Global Seed Bank Goes Bananas
An unusual, pink variety of banana — reportedly a top menu choice of Asian elephants native to the same area as the banana — has allowed botanists to achieve a notable goal in their effort to preserve a record of the planet’s diversity of flora.
With the addition of the Musa itinerans seeds to the massive Millennial Seed Bank project underway at England’s Kew Gardens, those at work to keep hope alive for botanical biodiversity have passed the threshold of securing seeds for 10 percent of the plants known to mankind. That’s 24,200 species down, 217,800 (give or take) to go.
More than 100 organizations, representing more than 50 countries, are supporting the effort which now sets sights to meeting the goal of seed-banking 25 percent of the earth’s flowering plant species by the year 2020. The seeds for the pink banana found in China join a seed back comprised of some 1.7 billion individual seeds.
Selected for quality and viability, the specimens are dried, cleaned and stored at sub-freezing temperatures. The project represents an effort to ensure the future availability of the world’s plants should their survival become threatened by any manner of changing conditions on Earth.
Global food security challenges, impacts to biodiversity and a changing global climate all serve to inform and inspire the massive undertaking.
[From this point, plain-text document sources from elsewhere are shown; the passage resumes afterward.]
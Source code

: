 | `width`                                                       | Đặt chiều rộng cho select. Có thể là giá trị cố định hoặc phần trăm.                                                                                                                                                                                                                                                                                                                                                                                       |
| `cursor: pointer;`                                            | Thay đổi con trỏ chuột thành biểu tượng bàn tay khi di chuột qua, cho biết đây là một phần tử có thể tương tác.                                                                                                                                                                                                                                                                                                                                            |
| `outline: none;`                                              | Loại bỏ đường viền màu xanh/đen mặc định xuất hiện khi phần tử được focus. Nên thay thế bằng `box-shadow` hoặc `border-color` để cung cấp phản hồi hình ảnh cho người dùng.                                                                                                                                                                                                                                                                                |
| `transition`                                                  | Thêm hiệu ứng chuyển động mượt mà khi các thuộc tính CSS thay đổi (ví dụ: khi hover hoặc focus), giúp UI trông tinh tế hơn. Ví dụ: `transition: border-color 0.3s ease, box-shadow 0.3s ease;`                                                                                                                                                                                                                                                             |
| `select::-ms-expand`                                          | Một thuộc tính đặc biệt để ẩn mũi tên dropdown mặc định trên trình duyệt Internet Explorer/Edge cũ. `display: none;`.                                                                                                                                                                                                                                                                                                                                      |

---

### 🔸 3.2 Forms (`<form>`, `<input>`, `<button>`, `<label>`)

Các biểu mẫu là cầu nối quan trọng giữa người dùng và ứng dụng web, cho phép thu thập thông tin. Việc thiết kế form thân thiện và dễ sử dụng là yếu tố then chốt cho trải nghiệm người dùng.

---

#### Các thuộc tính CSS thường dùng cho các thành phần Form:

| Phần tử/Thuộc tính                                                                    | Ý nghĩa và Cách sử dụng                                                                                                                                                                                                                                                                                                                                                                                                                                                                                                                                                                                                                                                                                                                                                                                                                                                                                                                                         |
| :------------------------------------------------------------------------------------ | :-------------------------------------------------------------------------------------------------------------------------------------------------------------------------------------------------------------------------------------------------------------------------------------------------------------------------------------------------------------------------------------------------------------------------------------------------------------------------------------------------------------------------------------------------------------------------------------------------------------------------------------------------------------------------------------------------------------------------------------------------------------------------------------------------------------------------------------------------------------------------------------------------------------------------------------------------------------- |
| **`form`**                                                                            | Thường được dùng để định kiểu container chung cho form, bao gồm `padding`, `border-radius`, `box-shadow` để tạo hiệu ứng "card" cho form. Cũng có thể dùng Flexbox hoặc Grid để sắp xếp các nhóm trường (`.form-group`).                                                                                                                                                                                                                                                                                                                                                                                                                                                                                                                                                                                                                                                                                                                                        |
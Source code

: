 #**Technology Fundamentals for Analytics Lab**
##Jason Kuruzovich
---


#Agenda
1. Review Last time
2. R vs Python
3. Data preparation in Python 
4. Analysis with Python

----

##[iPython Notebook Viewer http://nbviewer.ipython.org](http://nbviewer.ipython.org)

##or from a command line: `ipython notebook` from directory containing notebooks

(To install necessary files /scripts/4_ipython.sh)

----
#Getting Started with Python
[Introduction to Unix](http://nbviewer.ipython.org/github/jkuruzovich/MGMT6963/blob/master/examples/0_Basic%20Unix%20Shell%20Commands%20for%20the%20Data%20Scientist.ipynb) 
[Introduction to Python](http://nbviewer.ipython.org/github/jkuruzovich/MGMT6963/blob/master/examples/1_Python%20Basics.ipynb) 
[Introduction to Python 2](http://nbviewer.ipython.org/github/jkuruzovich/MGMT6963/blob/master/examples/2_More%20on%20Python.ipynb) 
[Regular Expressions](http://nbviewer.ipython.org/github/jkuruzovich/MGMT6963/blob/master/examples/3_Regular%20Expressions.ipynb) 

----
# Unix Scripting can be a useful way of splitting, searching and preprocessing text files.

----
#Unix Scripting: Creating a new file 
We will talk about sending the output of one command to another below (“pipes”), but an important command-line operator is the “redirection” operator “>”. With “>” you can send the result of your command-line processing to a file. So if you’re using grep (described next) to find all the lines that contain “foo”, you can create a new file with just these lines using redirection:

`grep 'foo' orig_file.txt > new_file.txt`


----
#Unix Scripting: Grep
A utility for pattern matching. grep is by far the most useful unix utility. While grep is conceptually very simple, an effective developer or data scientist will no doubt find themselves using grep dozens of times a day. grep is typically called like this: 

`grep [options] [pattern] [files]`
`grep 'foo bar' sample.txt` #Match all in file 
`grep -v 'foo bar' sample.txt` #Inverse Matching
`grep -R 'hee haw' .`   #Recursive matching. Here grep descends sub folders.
Kew Gardens director Stephen Hopper tells the BBC how the next phase of activity will unfold, and what the project aims to accomplish:
"In the next phase, we want to secure another 15%, so by 2020 we will have a quarter of the world's seeds banked in both the country of origin and Wakehurst Place. And a major focus is going to be a considerable expansion in the sustainable use of seeds for human benefit. The thing that has changed over this 10-year period [since the project got underway] is a much more acute awareness of climate change as a threatening process, as well as the many others that impact on plant life. And the seed bank, as an insurance strategy, is a good sensible way of keeping your options open for the future."